次に考えるのがリソースの問題。ブログはその性格上コンテンツを定期的にアップしないといけないので、毎週一定時間を記事の作成に使わなければいけません。個人的には最初の3ヶ月ほどは試行錯誤で時間がかかり効率が悪かったです。なので、最初に始める前に記事を20個ぐらい書いておいて初めてから慣れるまで貯めておいた記事を小出しに出していました。
最後に自分の肩書きを失うリスクについて話します。これは自分が変なことを言って自分の今の立場が危うくなってしまうリスクのことです。私も実際に投稿する前はこのリスクが頭をよぎりネットに自分の書いたものを出すことに抵抗感を感じていました。しかし、実際のところ他人はまったく気にしません。特許という小さい業種で炎上するということはなかなかないし、逆に炎上するレベルの注目度が集まることはすごいことだと思います。個人的には、やって失敗するリスクよりもやらないで後悔するリスクの方が大きいと思います。

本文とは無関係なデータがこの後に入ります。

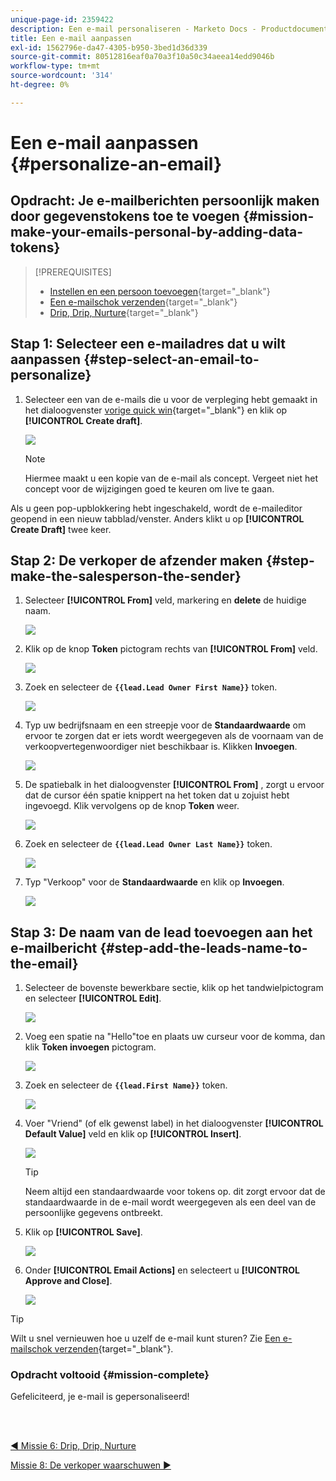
 ```yaml
---
unique-page-id: 2359422
description: Een e-mail personaliseren - Marketo Docs - Productdocumentatie
title: Een e-mail aanpassen
exl-id: 1562796e-da47-4305-b950-3bed1d36d339
source-git-commit: 80512816eaf0a70a3f10a50c34aeea14edd9046b
workflow-type: tm+mt
source-wordcount: '314'
ht-degree: 0%

---
```


# Een e-mail aanpassen {#personalize-an-email}

## Opdracht: Je e-mailberichten persoonlijk maken door gegevenstokens toe te voegen {#mission-make-your-emails-personal-by-adding-data-tokens}

>[!PREREQUISITES]
>
>* [Instellen en een persoon toevoegen](/help/marketo/getting-started/quick-wins/get-set-up-and-add-a-person.md){target="_blank"}
>* [Een e-mailschok verzenden](/help/marketo/getting-started/quick-wins/send-an-email.md){target="_blank"}
>* [Drip, Drip, Nurture](/help/marketo/getting-started/quick-wins/drip-drip-nurture.md){target="_blank"}


## Stap 1: Selecteer een e-mailadres dat u wilt aanpassen {#step-select-an-email-to-personalize}

1. Selecteer een van de e-mails die u voor de verpleging hebt gemaakt in het dialoogvenster [vorige quick win](/help/marketo/getting-started/quick-wins/drip-drip-nurture.md){target="_blank"} en klik op **[!UICONTROL Create draft]**.

   ![](assets/personalize-an-email-1.png)

   >[!NOTE]
   >
   >Hiermee maakt u een kopie van de e-mail als concept. Vergeet niet het concept voor de wijzigingen goed te keuren om live te gaan.

Als u geen pop-upblokkering hebt ingeschakeld, wordt de e-maileditor geopend in een nieuw tabblad/venster. Anders klikt u op **[!UICONTROL Create Draft]** twee keer.

## Stap 2: De verkoper de afzender maken {#step-make-the-salesperson-the-sender}

1. Selecteer **[!UICONTROL From]** veld, markering en **delete** de huidige naam.

   ![](assets/personalize-an-email-2.png)

1. Klik op de knop **Token** pictogram rechts van **[!UICONTROL From]** veld.

   ![](assets/personalize-an-email-3.png)

1. Zoek en selecteer de **`{{lead.Lead Owner First Name}}`** token.

   ![](assets/personalize-an-email-4.png)

1. Typ uw bedrijfsnaam en een streepje voor de **Standaardwaarde** om ervoor te zorgen dat er iets wordt weergegeven als de voornaam van de verkoopvertegenwoordiger niet beschikbaar is. Klikken **Invoegen**.

   ![](assets/personalize-an-email-5.png)

1. De spatiebalk in het dialoogvenster **[!UICONTROL From]** , zorgt u ervoor dat de cursor één spatie knippert na het token dat u zojuist hebt ingevoegd. Klik vervolgens op de knop **Token** weer.

   ![](assets/personalize-an-email-6.png)

1. Zoek en selecteer de **`{{lead.Lead Owner Last Name}}`** token.

   ![](assets/personalize-an-email-7.png)

1. Typ &quot;Verkoop&quot; voor de **Standaardwaarde** en klik op **Invoegen**.

   ![](assets/personalize-an-email-8.png)

## Stap 3: De naam van de lead toevoegen aan het e-mailbericht {#step-add-the-leads-name-to-the-email}

1. Selecteer de bovenste bewerkbare sectie, klik op het tandwielpictogram en selecteer **[!UICONTROL Edit]**.

   ![](assets/personalize-an-email-9.png)

1. Voeg een spatie na &quot;Hello&quot;toe en plaats uw curseur voor de komma, dan klik **Token invoegen** pictogram.

   ![](assets/personalize-an-email-10.png)

1. Zoek en selecteer de **`{{lead.First Name}}`** token.

   ![](assets/personalize-an-email-11.png)

1. Voer &quot;Vriend&quot; (of elk gewenst label) in het dialoogvenster **[!UICONTROL Default Value]** veld en klik op **[!UICONTROL Insert]**.

   ![](assets/personalize-an-email-12.png)

   >[!TIP]
   >
   >Neem altijd een standaardwaarde voor tokens op. dit zorgt ervoor dat de standaardwaarde in de e-mail wordt weergegeven als een deel van de persoonlijke gegevens ontbreekt.

1. Klik op **[!UICONTROL Save]**.

   ![](assets/personalize-an-email-13.png)

1. Onder **[!UICONTROL Email Actions]** en selecteert u **[!UICONTROL Approve and Close]**.

   ![](assets/personalize-an-email-14.png)

>[!TIP]
>
>Wilt u snel vernieuwen hoe u uzelf de e-mail kunt sturen? Zie [Een e-mailschok verzenden](/help/marketo/getting-started/quick-wins/send-an-email.md){target="_blank"}.

### Opdracht voltooid {#mission-complete}

Gefeliciteerd, je e-mail is gepersonaliseerd!

<br> 

[◄ Missie 6: Drip, Drip, Nurture](/help/marketo/getting-started/quick-wins/drip-drip-nurture.md)

[Missie 8: De verkoper waarschuwen ►](/help/marketo/getting-started/quick-wins/alert-the-sales-rep.md)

ビジネスの展開方法やpivoting (事業変更) の可能性:
最後にブログを始めたあとのことについて話します。ブログが軌道に乗ってきたら、ブログ以外にも展開しましょう。理由は、ファンと接点になるチャンネルは多い方がいいです。
例えば、専門的なブログと相性がいいのがemailベースのニュースレター。ブログを気に入ってくれた人がニュースレターを購読してくれれば、その人のメールアドレスが得られます。購読者数はモチベーションにもなるし、メールボックスに記事を定期的に送ることで存在感をアピールできます。その他、ツイッターやFacebookなどのSNSもいいですね。
またブログでは説明しきれない大きなテーマ取り扱う場合、ウェビナーやオフ会の勉強会もいいアイデアです。特にブログのファンが近くにいる場合、実際に会って交流が深められるイベントができたら最高です。
反対に自分一人でブログをやり続けるのが難しくなったら、スタイルを変えて仲間と一緒にやったり、OLCなどの他の知財ブログへのゲスト投稿に切り替えるのはどうでしょう?自由度は減りますが、他の人と協力するとシナジーが期待できます。
まとめ
誰でもネットで意見できる環境が整っている中、情報発信している人に注目が集まるようになりました。今までのような巨大メディアではなく、個性的な個人に注目が集まりやすい環境が整ってきたのです。これは知財プロフェッショナルにとっていいニュースです。
知財プロフェッショナルは、自分の得意分野に関するブログをやるべきです。特化した専門知識に関する情報を定期的に配信することによって日本にいる数多くの弁理士の中から自分を差別化でき、自分のブランドが作れます。
ブログを通して自分を知ってもらえたらビジネスチャンスにもつながり、自分の仕事を知ってもらえるユニークな宣伝材料にもなります。
ブログでファンベースが作れれば、さまざまなことに展開できます。これからはお金ではなく、フォロアーの大きさでできることが変わってくる時代になりつつあります。